Reply to post: 20% is not noticable

IPv6 now faster than IPv4 when visiting 20% of top websites – and just as fast for the rest

Nate Amsden

20% is not noticable

20% of anything generally is a rounding error for me. 20% faster, 20% cheaper, 20% more efficient.

I just checked my AT&T phone again, it is not roaming, and is assigned an IPv4-only IP 10.xx address. www.whatismyipaddress.com says I am coming through a proxy server(or perhaps carrier grade NAT maybe they don't differentiate). Never had a problem accessing things even with tethering.

I just spent 3 months in thailand, didn't happen to notice what my phone with a local SIM card was assigned if it was v4 or v6, but more than anything the latency(purely distance I imagine) killed performance, I managed to get somewhat better web performance tethering and going through a VPN and proxying my HTTP traffic through my co-located server in California, though not for geo-diverse sites).

Myself I have no interest in IPv6, I do not have any plans to deploy it on any of my networks, if it happens to get deployed in a transparent fashion upstream on my mobile or broadband connection I don't care since it is transparent (I do not make inbound connections to my phone, and any inbound connections to my broadband are done through a VPN established outbound to my co-located server so I don't need static IP and don't have to care about NAT that the ISP might be doing).

I figure if at some point I really need to support inbound IPv6 to the websites that I manage then I'll have that translation handled by the CDN (just like they already do things like SSL termination and TCP optimizations already).

The die hard IPv6 fans remind me of the modern web developers who want you to jump on the new thing just because.

I would put IPv6 up there along with Software defined networking(SDN) as something that can benefit large scale companies well(mainly service providers), but for 95% of the downstream organizations it provides no benefit.

IPv4 addresses are available, getting large blocks of them may be difficult, though every company I have worked for in the past decade hasn't needed more than a few dozen external IPs at most (even today not hard to get). Smart use of NAT and name-based virtual hosting(with good proxy servers - in my case Citrix Netscaler or F5 BigIP) goes a long way.
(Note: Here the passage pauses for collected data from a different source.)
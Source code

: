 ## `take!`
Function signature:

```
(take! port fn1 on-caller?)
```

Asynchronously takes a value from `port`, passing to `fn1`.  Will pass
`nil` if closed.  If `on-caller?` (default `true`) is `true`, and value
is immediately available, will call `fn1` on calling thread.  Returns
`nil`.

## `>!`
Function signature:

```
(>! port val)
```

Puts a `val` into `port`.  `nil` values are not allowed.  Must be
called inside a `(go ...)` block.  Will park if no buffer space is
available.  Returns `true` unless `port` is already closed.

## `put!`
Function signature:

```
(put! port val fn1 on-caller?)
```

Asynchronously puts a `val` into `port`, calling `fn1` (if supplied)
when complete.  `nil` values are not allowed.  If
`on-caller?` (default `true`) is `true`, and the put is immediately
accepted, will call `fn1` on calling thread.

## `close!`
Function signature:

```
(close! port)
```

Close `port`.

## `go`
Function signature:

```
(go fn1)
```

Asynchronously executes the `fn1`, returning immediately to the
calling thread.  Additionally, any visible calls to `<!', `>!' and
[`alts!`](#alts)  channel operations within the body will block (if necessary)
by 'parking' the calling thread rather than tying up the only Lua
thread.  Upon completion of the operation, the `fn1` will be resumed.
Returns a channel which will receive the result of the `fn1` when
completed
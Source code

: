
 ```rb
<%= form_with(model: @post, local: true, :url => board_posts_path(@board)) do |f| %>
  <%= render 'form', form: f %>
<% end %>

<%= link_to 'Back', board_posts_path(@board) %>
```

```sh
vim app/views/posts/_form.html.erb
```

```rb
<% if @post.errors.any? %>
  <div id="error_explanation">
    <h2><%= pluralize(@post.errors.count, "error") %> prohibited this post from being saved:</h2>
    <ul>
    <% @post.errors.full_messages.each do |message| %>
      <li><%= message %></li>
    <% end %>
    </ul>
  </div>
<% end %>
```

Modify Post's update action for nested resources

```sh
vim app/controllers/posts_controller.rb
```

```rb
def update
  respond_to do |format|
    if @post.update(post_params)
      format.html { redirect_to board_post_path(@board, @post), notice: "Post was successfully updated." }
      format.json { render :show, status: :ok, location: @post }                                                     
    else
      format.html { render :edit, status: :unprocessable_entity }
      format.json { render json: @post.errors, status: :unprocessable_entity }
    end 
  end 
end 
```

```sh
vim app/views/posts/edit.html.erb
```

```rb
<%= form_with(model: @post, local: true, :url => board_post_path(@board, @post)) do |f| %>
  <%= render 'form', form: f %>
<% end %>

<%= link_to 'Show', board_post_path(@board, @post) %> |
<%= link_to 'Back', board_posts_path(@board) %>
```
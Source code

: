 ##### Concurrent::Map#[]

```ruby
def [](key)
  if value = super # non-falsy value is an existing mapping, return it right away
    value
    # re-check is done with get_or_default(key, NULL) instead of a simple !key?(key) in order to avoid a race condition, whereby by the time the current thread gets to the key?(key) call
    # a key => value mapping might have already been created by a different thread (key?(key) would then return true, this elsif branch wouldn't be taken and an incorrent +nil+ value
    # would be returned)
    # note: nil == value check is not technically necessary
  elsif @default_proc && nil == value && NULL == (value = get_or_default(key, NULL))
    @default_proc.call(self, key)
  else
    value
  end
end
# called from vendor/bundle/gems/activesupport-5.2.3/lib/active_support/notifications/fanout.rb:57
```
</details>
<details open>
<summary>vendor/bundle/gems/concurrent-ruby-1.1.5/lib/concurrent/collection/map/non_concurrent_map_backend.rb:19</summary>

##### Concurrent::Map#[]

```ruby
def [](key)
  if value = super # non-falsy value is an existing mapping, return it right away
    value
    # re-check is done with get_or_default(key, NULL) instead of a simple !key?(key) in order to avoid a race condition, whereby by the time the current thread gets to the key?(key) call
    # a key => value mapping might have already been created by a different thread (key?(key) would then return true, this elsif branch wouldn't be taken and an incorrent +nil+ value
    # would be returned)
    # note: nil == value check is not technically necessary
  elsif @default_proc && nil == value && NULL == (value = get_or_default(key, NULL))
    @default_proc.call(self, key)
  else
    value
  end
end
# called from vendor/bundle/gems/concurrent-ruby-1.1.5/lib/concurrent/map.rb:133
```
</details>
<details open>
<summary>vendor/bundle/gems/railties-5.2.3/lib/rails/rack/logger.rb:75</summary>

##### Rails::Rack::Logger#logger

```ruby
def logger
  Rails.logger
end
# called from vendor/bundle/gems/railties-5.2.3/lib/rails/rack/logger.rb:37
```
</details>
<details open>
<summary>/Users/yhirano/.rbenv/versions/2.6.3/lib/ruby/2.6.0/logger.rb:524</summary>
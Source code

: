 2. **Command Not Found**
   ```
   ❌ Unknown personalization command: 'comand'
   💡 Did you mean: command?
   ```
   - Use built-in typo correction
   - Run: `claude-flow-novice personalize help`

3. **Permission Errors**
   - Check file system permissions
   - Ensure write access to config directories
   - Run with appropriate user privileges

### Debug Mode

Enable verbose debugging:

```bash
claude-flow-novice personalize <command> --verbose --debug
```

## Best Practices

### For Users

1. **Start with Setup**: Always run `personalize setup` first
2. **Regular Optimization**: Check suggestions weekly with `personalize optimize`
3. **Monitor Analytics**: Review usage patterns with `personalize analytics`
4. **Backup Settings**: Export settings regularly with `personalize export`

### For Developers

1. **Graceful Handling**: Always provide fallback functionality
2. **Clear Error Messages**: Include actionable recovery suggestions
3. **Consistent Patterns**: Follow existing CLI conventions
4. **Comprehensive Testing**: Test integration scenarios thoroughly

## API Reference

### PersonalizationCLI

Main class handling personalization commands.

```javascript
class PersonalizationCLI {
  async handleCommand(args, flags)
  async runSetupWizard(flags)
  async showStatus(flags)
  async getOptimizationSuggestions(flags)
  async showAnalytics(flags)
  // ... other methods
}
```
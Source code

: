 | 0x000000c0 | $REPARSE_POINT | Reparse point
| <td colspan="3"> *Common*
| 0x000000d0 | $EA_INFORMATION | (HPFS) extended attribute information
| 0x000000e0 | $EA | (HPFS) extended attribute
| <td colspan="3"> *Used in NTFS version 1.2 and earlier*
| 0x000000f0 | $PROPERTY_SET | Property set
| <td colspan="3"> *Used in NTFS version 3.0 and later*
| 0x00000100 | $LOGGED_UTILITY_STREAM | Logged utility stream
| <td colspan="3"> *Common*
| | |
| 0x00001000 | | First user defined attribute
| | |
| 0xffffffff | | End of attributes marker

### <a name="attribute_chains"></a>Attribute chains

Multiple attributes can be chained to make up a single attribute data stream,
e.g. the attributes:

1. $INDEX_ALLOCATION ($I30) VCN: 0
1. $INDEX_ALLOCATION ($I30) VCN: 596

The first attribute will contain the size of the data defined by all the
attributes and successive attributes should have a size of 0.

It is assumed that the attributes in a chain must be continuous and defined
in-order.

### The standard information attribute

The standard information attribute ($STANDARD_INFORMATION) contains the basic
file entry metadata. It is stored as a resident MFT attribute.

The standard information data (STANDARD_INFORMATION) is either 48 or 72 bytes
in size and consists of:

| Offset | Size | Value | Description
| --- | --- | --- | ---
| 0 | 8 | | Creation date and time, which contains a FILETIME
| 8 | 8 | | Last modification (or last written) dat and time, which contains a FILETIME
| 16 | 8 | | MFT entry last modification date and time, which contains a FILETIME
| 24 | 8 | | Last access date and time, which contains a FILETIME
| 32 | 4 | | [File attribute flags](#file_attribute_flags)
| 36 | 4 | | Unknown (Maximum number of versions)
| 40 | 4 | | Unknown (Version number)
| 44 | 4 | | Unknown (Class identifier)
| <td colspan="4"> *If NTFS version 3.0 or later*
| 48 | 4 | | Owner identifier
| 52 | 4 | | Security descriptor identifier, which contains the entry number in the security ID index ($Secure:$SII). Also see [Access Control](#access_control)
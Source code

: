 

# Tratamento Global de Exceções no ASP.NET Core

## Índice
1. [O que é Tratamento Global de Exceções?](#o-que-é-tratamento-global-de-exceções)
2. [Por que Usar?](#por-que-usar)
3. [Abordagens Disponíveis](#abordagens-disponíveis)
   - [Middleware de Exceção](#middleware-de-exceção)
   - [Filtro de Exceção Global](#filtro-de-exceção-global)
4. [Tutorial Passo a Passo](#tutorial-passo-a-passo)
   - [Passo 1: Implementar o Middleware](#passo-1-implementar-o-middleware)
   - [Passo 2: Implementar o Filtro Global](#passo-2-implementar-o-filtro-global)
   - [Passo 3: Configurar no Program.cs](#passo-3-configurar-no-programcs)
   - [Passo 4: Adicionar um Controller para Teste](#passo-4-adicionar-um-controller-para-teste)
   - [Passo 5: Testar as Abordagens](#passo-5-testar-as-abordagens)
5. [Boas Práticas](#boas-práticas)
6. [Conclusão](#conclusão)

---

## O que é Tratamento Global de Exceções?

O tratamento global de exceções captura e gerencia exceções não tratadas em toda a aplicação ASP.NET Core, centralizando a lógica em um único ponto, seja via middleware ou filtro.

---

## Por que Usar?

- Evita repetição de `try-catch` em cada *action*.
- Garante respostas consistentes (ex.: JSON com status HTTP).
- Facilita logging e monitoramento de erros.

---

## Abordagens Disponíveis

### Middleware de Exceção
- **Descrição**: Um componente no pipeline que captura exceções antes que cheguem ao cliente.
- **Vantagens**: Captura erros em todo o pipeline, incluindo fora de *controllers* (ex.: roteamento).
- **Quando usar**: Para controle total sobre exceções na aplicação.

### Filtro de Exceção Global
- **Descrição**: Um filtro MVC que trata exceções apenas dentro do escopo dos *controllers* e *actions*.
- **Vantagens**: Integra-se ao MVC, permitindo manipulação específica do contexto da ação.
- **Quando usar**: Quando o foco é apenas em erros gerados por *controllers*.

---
Now that SNI is pretty widely adopted that removes a large reason to need a big number of IP addresses on servers with multiple SSL certs(covering multiple domains so a wildcard cert wouldn't be sufficient).

Die hard IPv6 proponents say IPv4 is full of hacks and brokeness so we should upgrade because of that. The hacks seem to work fine, I suppose if you are directly suffering from those limitations then you should probably upgrade, myself, I really haven't had any pains associated with IPv4. For example the last time I was at a company that needed a site to site VPN with another company and we happened to have overlapping IPs so had to do 1:1 NAT -- that was literally 11 years ago).

Myself I don't do peer to peer anything and the VoIP solutions I have used seem to work fine with IPv4 and NAT etc.

So no pressing need to upgrade, I don't see a pressing need for many years to come(for folks like myself anyway).